_What is being asked_
Work out the count of lines in the entries below that include "Professor", and write only that count.

_Data_
======

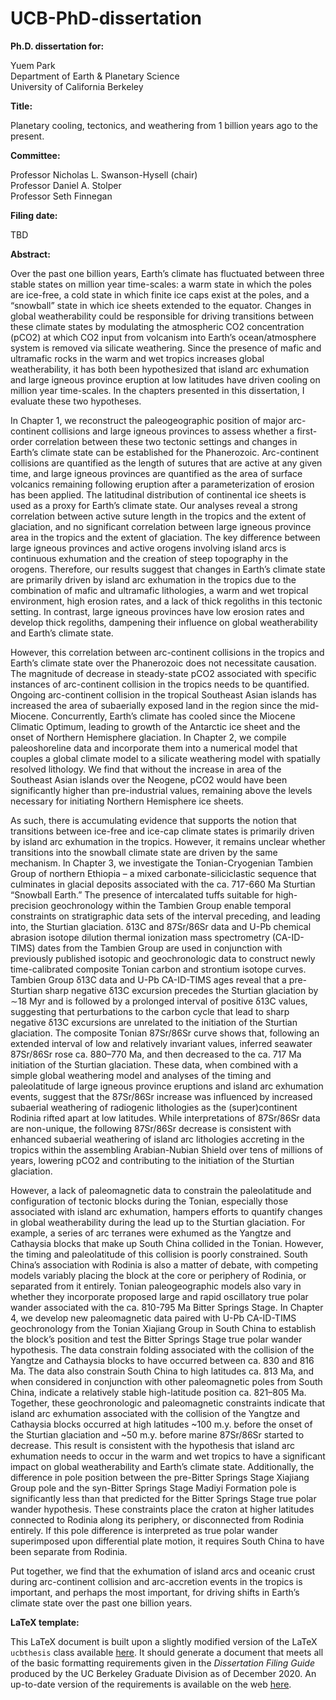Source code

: # UCB-PhD-dissertation

**Ph.D. dissertation for:**

Yuem Park\
Department of Earth & Planetary Science\
University of California Berkeley

**Title:**

Planetary cooling, tectonics, and weathering from 1 billion years ago to the present.

**Committee:**

Professor Nicholas L. Swanson-Hysell (chair)\
Professor Daniel A. Stolper\
Professor Seth Finnegan

**Filing date:**

TBD

**Abstract:**

Over the past one billion years, Earth’s climate has fluctuated between three stable states on million year time-scales: a warm state in which the poles are ice-free, a cold state in which finite ice caps exist at the poles, and a “snowball” state in which ice sheets extended to the equator. Changes in global weatherability could be responsible for driving transitions between these climate states by modulating the atmospheric CO2 concentration (pCO2) at which CO2 input from volcanism into Earth’s ocean/atmosphere system is removed via silicate weathering. Since the presence of mafic and ultramafic rocks in the warm and wet tropics increases global weatherability, it has both been hypothesized that island arc exhumation and large igneous province eruption at low latitudes have driven cooling on million year time-scales. In the chapters presented in this dissertation, I evaluate these two hypotheses.

In Chapter 1, we reconstruct the paleogeographic position of major arc-continent collisions and large igneous provinces to assess whether a first-order correlation between these two tectonic settings and changes in Earth’s climate state can be established for the Phanerozoic. Arc-continent collisions are quantified as the length of sutures that are active at any given time, and large igneous provinces are quantified as the area of surface volcanics remaining following eruption after a parameterization of erosion has been applied. The latitudinal distribution of continental ice sheets is used as a proxy for Earth’s climate state. Our analyses reveal a strong correlation between active suture length in the tropics and the extent of glaciation, and no significant correlation between large igneous province area in the tropics and the extent of glaciation. The key difference between large igneous provinces and active orogens involving island arcs is continuous exhumation and the creation of steep topography in the orogens. Therefore, our results suggest that changes in Earth’s climate state are primarily driven by island arc exhumation in the tropics due to the combination of mafic and ultramafic lithologies, a warm and wet tropical environment, high erosion rates, and a lack of thick regoliths in this tectonic setting. In contrast, large igneous provinces have low erosion rates and develop thick regoliths, dampening their influence on global weatherability and Earth’s climate state.

However, this correlation between arc-continent collisions in the tropics and Earth’s climate state over the Phanerozoic does not necessitate causation. The magnitude of decrease in steady-state pCO2 associated with specific instances of arc-continent collision in the tropics needs to be quantified. Ongoing arc-continent collision in the tropical Southeast Asian islands has increased the area of subaerially exposed land in the region since the mid-Miocene. Concurrently, Earth’s climate has cooled since the Miocene Climatic Optimum, leading to growth of the Antarctic ice sheet and the onset of Northern Hemisphere glaciation. In Chapter 2, we compile paleoshoreline data and incorporate them into a numerical model that couples a global climate model to a silicate weathering model with spatially resolved lithology. We find that without the increase in area of the Southeast Asian islands over the Neogene, pCO2 would have been significantly higher than pre-industrial values, remaining above the levels necessary for initiating Northern Hemisphere ice sheets.

As such, there is accumulating evidence that supports the notion that transitions between ice-free and ice-cap climate states is primarily driven by island arc exhumation in the tropics. However, it remains unclear whether transitions into the snowball climate state are driven by the same mechanism. In Chapter 3, we investigate the Tonian-Cryogenian Tambien Group of northern Ethiopia – a mixed carbonate-siliciclastic sequence that culminates in glacial deposits associated with the ca. 717-660 Ma Sturtian “Snowball Earth.” The presence of intercalated tuffs suitable for high-precision geochronology within the Tambien Group enable temporal constraints on stratigraphic data sets of the interval preceding, and leading into, the Sturtian glaciation. δ13C and 87Sr/86Sr data and U-Pb chemical abrasion isotope dilution thermal ionization mass spectrometry (CA-ID-TIMS) dates from the Tambien Group are used in conjunction with previously published isotopic and geochronologic data to construct newly time-calibrated composite Tonian carbon and strontium isotope curves. Tambien Group δ13C data and U-Pb CA-ID-TIMS ages reveal that a pre-Sturtian sharp negative δ13C excursion precedes the Sturtian glaciation by ∼18 Myr and is followed by a prolonged interval of positive δ13C values, suggesting that perturbations to the carbon cycle that lead to sharp negative δ13C excursions are unrelated to the initiation of the Sturtian glaciation. The composite Tonian 87Sr/86Sr curve shows that, following an extended interval of low and relatively invariant values, inferred seawater 87Sr/86Sr rose ca. 880–770 Ma, and then decreased to the ca. 717 Ma initiation of the Sturtian glaciation. These data, when combined with a simple global weathering model and analyses of the timing and paleolatitude of large igneous province eruptions and island arc exhumation events, suggest that the 87Sr/86Sr increase was influenced by increased subaerial weathering of radiogenic lithologies as the (super)continent Rodinia rifted apart at low latitudes. While interpretations of 87Sr/86Sr data are non-unique, the following 87Sr/86Sr decrease is consistent with enhanced subaerial weathering of island arc lithologies accreting in the tropics within the assembling Arabian-Nubian Shield over tens of millions of years, lowering pCO2 and contributing to the initiation of the Sturtian glaciation.

However, a lack of paleomagnetic data to constrain the paleolatitude and configuration of tectonic blocks during the Tonian, especially those associated with island arc exhumation, hampers efforts to quantify changes in global weatherability during the lead up to the Sturtian glaciation. For example, a series of arc terranes were exhumed as the Yangtze and Cathaysia blocks that make up South China collided in the Tonian. However, the timing and paleolatitude of this collision is poorly constrained. South China’s association with Rodinia is also a matter of debate, with competing models variably placing the block at the core or periphery of Rodinia, or separated from it entirely. Tonian paleogeographic models also vary in whether they incorporate proposed large and rapid oscillatory true polar wander associated with the ca. 810-795 Ma Bitter Springs Stage. In Chapter 4, we develop new paleomagnetic data paired with U-Pb CA-ID-TIMS geochronology from the Tonian Xiajiang Group in South China to establish the block’s position and test the Bitter Springs Stage true polar wander hypothesis. The data constrain folding associated with the collision of the Yangtze and Cathaysia blocks to have occurred between ca. 830 and 816 Ma. The data also constrain South China to high latitudes ca. 813 Ma, and when considered in conjunction with other paleomagnetic poles from South China, indicate a relatively stable high-latitude position ca. 821–805 Ma. Together, these geochronologic and paleomagnetic constraints indicate that island arc exhumation associated with the collision of the Yangtze and Cathaysia blocks occurred at high latitudes ~100 m.y. before the onset of the Sturtian glaciation and ~50 m.y. before marine 87Sr/86Sr started to decrease. This result is consistent with the hypothesis that island arc exhumation needs to occur in the warm and wet tropics to have a significant impact on global weatherability and Earth’s climate state. Additionally, the difference in pole position between the pre-Bitter Springs Stage Xiajiang Group pole and the syn-Bitter Springs Stage Madiyi Formation pole is significantly less than that predicted for the Bitter Springs Stage true polar wander hypothesis. These constraints place the craton at higher latitudes connected to Rodinia along its periphery, or disconnected from Rodinia entirely. If this pole difference is interpreted as true polar wander superimposed upon differential plate motion, it requires South China to have been separate from Rodinia.

Put together, we find that the exhumation of island arcs and oceanic crust during arc-continent collision and arc-accretion events in the tropics is important, and perhaps the most important, for driving shifts in Earth’s climate state over the past one billion years.

**LaTeX template:**

This LaTeX document is built upon a slightly modified version of the LaTeX `ucbthesis` class available [here](https://ctan.org/pkg/ucbthesis?lang=en). It should generate a document that meets all of the basic formatting requirements given in the *Dissertation Filing Guide* produced by the UC Berkeley Graduate Division as of December 2020. An up-to-date version of the requirements is available on the web [here](https://grad.berkeley.edu/academic-progress/dissertation/).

======

_Exercise response_
3